A third assumption, embedded in the commit message itself, is that the projected +15–25% improvement is achievable. This projection depends on uncertain parameters: the fraction of attention time spent on gather stalls (estimated at 60–80%), the degree to which doubling warps doubles memory-level parallelism (which assumes the memory system is not already saturated), and the extent to which the fixed overhead (communication, scheduling) remains unchanged.

The Deeper Significance

This commit, for all its apparent simplicity, captures a moment of intellectual clarity. It represents the convergence of several threads: a deep understanding of GPU architecture, a careful analysis of kernel resource usage, a creative insight about using an existing autotune configuration as a cheap probe, and a disciplined commitment to experimental methodology. The assistant could have jumped directly into modifying kernel code, attempting the register-reducing rewrite that would take days and carry significant risk. Instead, it paused, analyzed, designed a minimal experiment, documented the plan, and committed it — all before touching a single line of kernel code.

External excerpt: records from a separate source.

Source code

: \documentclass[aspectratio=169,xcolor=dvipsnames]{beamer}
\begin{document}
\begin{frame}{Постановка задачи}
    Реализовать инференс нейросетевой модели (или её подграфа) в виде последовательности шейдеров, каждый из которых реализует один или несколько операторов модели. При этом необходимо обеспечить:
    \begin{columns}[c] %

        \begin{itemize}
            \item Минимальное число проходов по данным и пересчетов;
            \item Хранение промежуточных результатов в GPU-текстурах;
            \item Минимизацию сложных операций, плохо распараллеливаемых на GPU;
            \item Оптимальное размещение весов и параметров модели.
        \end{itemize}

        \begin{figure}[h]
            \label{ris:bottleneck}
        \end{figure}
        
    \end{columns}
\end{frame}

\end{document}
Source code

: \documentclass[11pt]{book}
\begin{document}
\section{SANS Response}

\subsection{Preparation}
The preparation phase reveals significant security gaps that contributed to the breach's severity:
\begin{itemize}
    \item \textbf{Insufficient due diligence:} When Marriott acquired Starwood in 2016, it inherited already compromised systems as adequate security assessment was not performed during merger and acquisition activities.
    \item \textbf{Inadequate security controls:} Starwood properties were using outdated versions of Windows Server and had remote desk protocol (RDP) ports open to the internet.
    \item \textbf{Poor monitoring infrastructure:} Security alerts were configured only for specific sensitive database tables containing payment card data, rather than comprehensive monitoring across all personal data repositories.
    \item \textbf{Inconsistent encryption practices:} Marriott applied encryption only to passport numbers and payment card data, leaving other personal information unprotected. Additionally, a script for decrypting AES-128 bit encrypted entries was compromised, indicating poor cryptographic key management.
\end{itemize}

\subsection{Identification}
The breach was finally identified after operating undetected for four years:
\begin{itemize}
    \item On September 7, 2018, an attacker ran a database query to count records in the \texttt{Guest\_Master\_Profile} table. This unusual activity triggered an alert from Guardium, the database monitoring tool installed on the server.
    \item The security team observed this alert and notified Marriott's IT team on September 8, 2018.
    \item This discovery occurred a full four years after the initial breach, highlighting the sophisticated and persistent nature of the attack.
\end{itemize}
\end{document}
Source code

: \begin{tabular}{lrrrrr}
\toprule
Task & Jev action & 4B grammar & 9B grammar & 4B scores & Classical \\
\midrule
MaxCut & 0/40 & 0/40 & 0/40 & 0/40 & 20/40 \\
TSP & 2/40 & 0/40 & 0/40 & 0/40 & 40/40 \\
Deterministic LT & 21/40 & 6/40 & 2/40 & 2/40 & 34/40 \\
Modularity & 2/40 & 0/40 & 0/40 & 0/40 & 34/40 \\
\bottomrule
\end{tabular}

In the broader narrative of this opencode session, this commit is the hinge point between the debugging phase (fixing corruption) and the optimization phase (improving throughput). It is the moment when the assistant transitions from reactive problem-solving to proactive performance engineering, armed with a clear hypothesis and a method for testing it.

The commit message ends with "projected +15-25% high-C." Whether that projection proves accurate or not is almost irrelevant to the value of this commit. What matters is that the projection exists — explicit, documented, testable. The experiment will either confirm it, refute it, or refine it. Either way, knowledge advances. That is the essence of disciplined engineering, captured in a single line of git history.